Russia could be resuming purchases of its domestic gold to boost its own war chest, which is a short-term bullish driver for the metal, but it is likely only a matter of time before Russia starts selling its gold reserves, said MKS PAMP SA head of metals strategy Nicky Shiels.
“[Russia] will continue to usurp [its] own production of Gold (and Palladium – ‘precious metals’), to bolster the war chest. That’s likely to be viewed as initially bullish by the market (‘panic gold buying’), but the purpose of buying gold (in the domestic market), is to monetize it when required,” Shiels said in a note. “One builds a war chest of this size ($140bn, 74mn oz of Gold) for times like these.”
And the fear of Russia selling its gold reserves in large quantities will weigh heavily on the market going forward, especially if the ruble continues to plunge, Shiels pointed out.
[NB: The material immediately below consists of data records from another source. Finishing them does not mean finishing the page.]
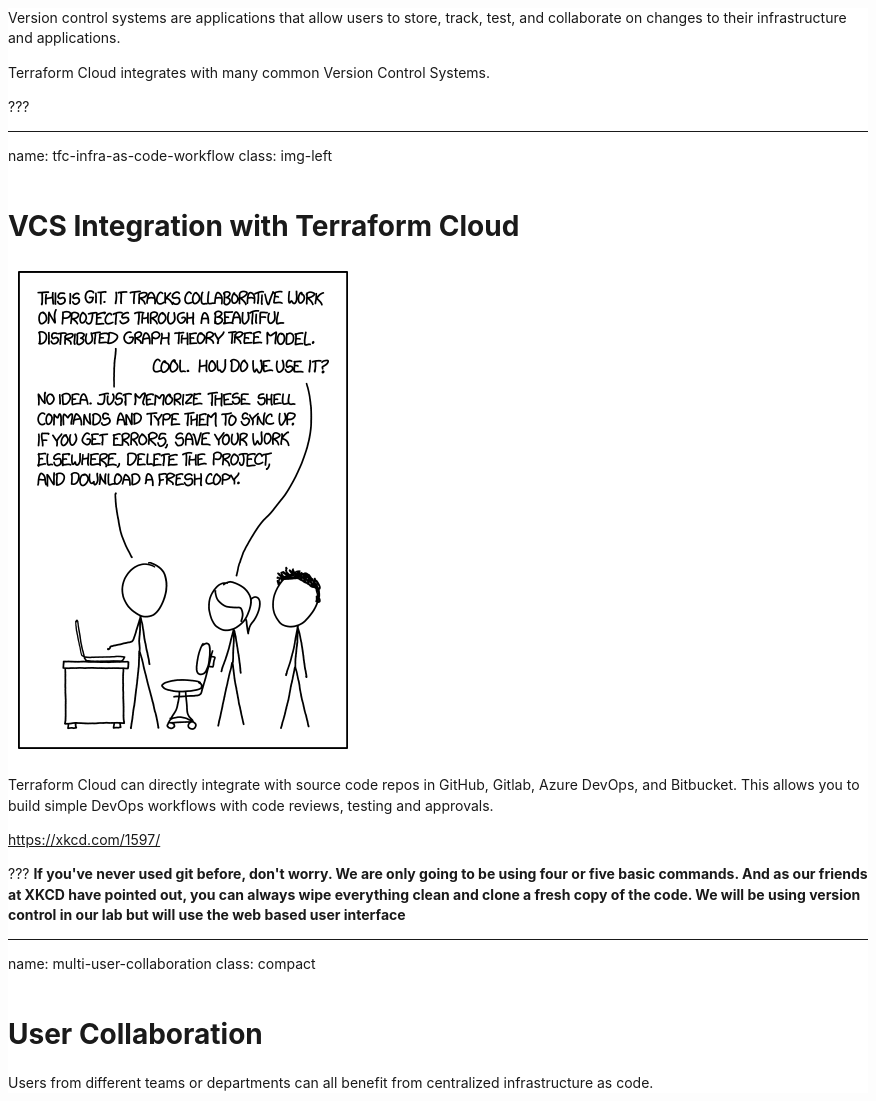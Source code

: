 Version control systems are applications that allow users to store, track, test, and collaborate on changes to their infrastructure and applications.

Terraform Cloud integrates with many common Version Control Systems.

???

---
name: tfc-infra-as-code-workflow
class: img-left
# VCS Integration with Terraform Cloud

![:scale 70%](../images/git_noobs.png)

Terraform Cloud can directly integrate with source code repos in GitHub, Gitlab, Azure DevOps, and Bitbucket. This allows you to build simple DevOps workflows with code reviews, testing and approvals.

https://xkcd.com/1597/

???
**If you've never used git before, don't worry. We are only going to be using four or five basic commands. And as our friends at XKCD have pointed out, you can always wipe everything clean and clone a fresh copy of the code. We will be using version control in our lab but will use the web based user interface**

---
name: multi-user-collaboration
class: compact
# User Collaboration
Users from different teams or departments can all benefit from centralized infrastructure as code.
“It’s the impact to sentiment … the fear over potential CB sales may overhang the market after the dust settles/further escalation premium is priced in,” she said. “The RUB is also likely to collapse further, which will also make it even more appetizing to sell metal priced in local currency terms to whoever needs/wants it.”
Russia’s decision to resume gold purchases comes almost two years after its central bank suspended its domestic gold-buying program. This was at a time when gold prices soared at the onset of the pandemic.
Prior to that, Russia spent years boosting its gold reserves. Last year, the value of Russian gold in its forex reserves had surpassed the country’s U.S. dollar holdings for the first time ever. At the end of June 2020, the country’s total gold reserves as part of the foreign exchange holdings were up at 22.9%.
This represents Russian President Vladimir Putin’s border strategy to de-dollarize the Russian economy and protect it from further sanctions.
According to the latest IMF data, Russia holds nearly 2,300 tonnes of gold as of the end of January — the fifth-biggest sovereign gold owner.